§ EXERCISE GOAL: Range to output from the entries below: the line containing "<!-- objecttype -->" through the line containing "This is a starter". Set it down exactly, ends included, nothing else.

DATA Start Marker

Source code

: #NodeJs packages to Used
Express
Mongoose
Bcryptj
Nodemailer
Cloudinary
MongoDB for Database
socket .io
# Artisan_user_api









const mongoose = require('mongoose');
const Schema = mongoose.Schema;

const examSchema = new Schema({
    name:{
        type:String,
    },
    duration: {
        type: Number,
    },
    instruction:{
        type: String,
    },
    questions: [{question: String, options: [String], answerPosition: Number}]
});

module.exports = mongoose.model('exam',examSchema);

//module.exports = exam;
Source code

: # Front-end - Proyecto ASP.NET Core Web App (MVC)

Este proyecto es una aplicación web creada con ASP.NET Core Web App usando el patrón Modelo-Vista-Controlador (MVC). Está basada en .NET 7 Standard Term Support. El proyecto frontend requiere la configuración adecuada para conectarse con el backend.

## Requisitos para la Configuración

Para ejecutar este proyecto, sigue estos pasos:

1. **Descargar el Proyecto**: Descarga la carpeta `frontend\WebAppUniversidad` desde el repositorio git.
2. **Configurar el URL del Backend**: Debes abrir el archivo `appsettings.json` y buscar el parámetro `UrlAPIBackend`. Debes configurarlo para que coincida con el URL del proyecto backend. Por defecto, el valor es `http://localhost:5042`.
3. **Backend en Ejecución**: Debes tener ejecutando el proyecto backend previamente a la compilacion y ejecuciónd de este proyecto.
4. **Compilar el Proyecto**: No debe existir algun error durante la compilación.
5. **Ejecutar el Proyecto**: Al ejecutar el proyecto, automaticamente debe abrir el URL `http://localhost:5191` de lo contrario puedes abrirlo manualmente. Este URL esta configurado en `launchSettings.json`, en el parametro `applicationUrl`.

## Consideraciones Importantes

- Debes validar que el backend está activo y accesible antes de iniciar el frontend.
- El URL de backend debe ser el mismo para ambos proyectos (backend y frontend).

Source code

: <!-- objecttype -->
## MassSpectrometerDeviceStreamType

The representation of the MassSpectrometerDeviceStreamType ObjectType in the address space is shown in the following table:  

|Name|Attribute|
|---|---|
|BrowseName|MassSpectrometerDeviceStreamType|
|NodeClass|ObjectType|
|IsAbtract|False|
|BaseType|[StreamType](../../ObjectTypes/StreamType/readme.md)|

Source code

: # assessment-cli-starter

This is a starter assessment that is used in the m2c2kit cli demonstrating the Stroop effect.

DATA End Marker
DATA Start Marker

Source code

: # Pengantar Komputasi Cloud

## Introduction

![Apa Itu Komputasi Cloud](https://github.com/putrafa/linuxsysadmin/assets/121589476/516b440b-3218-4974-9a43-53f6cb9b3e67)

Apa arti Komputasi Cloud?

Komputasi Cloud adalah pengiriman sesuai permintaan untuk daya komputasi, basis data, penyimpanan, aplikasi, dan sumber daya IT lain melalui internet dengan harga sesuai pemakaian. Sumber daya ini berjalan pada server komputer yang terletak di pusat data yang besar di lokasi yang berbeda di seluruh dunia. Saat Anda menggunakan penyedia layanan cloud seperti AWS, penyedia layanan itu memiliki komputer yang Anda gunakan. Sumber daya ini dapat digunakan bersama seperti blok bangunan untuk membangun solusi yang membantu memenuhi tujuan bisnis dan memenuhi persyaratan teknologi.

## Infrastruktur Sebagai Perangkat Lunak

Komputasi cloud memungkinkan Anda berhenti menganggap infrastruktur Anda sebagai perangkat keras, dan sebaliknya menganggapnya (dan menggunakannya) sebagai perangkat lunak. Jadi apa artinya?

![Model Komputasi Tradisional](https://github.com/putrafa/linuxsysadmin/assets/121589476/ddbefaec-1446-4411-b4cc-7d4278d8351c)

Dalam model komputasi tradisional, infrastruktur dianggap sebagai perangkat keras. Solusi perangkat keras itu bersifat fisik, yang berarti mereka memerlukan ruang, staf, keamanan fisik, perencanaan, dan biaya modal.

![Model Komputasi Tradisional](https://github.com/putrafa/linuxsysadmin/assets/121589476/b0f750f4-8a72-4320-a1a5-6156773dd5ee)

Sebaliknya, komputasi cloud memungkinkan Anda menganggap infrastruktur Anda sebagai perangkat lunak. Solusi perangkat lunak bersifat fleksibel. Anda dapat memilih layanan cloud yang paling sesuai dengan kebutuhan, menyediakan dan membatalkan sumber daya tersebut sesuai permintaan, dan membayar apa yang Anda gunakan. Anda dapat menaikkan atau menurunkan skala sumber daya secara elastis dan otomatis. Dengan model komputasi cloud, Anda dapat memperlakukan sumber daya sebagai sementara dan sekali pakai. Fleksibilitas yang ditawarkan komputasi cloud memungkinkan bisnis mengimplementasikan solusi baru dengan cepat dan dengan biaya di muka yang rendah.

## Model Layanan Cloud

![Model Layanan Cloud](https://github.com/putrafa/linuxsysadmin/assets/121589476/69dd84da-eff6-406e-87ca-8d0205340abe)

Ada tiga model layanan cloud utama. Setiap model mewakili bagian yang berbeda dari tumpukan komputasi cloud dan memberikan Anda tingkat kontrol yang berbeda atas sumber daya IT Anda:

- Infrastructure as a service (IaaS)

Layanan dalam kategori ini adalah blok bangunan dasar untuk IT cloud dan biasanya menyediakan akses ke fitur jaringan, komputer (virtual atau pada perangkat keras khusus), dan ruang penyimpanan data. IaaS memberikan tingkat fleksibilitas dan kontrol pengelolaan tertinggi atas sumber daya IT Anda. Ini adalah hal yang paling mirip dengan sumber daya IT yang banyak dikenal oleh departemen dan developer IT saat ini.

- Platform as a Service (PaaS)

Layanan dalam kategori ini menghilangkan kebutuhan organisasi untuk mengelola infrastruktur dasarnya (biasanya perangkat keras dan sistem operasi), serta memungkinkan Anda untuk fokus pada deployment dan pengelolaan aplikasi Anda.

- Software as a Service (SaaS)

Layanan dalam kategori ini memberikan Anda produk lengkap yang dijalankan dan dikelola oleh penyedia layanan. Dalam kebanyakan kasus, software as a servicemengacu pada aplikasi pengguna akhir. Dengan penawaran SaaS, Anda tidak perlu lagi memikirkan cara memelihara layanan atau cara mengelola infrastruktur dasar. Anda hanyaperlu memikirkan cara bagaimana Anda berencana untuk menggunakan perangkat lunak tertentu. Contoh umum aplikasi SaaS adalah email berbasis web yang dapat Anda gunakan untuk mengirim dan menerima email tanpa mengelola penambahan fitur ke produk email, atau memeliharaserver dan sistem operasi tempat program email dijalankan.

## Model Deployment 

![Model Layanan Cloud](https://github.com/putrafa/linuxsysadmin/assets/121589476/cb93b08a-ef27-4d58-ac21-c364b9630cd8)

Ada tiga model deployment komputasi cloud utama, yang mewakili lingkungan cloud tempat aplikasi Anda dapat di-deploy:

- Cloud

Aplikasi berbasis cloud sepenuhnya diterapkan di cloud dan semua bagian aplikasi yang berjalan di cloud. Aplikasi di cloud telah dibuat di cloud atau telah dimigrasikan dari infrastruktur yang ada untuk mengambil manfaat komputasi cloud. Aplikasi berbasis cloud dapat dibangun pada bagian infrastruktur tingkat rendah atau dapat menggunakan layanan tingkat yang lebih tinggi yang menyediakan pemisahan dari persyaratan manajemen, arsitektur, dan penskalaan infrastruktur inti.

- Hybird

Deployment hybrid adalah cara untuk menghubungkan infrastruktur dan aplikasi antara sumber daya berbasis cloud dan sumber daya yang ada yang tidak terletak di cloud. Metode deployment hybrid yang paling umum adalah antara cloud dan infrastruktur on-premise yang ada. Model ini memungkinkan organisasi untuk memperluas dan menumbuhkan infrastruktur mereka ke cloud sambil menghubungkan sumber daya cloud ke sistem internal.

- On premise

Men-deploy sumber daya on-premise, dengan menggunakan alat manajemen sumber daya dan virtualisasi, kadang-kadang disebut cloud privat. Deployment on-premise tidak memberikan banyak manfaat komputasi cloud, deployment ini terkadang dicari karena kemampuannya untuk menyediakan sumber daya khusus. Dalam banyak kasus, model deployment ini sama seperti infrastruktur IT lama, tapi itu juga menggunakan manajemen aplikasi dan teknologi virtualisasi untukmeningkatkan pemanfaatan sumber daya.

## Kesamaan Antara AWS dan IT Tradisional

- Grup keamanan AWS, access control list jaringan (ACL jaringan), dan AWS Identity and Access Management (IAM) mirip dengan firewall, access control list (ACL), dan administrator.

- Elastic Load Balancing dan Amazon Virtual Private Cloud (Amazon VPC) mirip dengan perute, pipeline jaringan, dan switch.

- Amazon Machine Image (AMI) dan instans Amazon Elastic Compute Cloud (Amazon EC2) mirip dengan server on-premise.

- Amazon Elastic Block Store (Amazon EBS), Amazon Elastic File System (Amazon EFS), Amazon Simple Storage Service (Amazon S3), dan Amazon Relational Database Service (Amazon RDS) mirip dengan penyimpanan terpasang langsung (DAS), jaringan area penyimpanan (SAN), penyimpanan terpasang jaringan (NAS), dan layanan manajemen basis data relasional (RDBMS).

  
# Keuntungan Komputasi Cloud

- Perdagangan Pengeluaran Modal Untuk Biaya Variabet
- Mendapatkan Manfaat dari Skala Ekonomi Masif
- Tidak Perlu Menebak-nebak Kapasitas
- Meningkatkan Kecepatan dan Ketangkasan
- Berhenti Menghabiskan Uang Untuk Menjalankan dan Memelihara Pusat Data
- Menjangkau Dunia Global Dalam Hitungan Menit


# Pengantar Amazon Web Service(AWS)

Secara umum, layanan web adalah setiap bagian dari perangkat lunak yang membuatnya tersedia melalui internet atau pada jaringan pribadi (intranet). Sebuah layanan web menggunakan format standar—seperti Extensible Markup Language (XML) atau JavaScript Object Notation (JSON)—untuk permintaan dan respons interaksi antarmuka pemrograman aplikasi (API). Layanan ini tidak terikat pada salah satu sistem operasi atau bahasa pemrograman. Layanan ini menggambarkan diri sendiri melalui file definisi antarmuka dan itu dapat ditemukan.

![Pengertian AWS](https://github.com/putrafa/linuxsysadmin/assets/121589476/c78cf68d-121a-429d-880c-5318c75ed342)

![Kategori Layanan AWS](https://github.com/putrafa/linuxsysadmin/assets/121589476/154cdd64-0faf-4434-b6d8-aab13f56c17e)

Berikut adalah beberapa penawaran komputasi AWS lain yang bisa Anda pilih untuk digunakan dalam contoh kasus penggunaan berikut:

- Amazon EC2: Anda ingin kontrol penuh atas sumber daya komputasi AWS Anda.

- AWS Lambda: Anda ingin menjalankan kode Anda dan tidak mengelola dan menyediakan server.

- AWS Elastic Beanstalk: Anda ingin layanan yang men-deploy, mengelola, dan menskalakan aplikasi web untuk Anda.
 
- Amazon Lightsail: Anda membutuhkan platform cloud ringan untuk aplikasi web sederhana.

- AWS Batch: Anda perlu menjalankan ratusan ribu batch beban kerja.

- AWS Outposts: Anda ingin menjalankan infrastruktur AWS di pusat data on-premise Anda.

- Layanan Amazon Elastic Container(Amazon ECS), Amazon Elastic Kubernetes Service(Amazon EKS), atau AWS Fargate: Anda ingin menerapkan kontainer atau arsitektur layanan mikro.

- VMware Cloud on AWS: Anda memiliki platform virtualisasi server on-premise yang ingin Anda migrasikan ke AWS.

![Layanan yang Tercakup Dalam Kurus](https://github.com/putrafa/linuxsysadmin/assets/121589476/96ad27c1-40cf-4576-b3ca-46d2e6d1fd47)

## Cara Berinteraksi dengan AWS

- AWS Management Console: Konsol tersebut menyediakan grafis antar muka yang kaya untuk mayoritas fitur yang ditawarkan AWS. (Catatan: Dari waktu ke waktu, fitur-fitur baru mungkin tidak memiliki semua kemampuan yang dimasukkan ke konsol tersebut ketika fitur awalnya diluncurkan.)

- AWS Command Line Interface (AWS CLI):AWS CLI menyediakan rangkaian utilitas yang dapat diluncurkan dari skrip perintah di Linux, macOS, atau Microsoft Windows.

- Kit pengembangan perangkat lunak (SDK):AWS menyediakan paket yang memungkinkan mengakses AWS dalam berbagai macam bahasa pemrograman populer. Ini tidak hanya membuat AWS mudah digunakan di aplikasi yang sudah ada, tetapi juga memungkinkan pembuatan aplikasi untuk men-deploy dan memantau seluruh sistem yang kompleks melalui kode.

DATA End Marker
DATA Start Marker

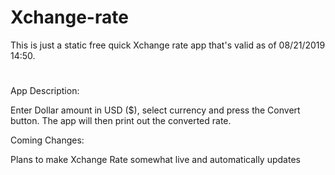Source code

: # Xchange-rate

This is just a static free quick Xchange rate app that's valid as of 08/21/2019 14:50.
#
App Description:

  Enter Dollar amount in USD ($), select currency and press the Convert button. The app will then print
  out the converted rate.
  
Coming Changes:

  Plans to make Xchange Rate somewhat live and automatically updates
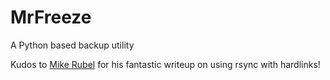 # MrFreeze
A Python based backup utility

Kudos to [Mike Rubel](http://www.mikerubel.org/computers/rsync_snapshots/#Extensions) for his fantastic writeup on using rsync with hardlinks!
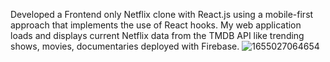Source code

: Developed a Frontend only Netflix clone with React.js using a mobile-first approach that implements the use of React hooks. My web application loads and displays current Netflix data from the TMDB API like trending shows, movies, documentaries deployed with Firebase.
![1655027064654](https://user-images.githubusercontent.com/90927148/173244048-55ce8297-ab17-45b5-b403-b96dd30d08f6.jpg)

DATA End Marker

§ RESPONSE TO THE EXERCISE:
: <!-- objecttype -->
## MassSpectrometerDeviceStreamType

The representation of the MassSpectrometerDeviceStreamType ObjectType in the address space is shown in the following table:  

|Name|Attribute|
|---|---|
|BrowseName|MassSpectrometerDeviceStreamType|
|NodeClass|ObjectType|
|IsAbtract|False|
|BaseType|[StreamType](../../ObjectTypes/StreamType/readme.md)|

Source code

: # assessment-cli-starter

This is a starter assessment that is used in the m2c2kit cli demonstrating the Stroop effect.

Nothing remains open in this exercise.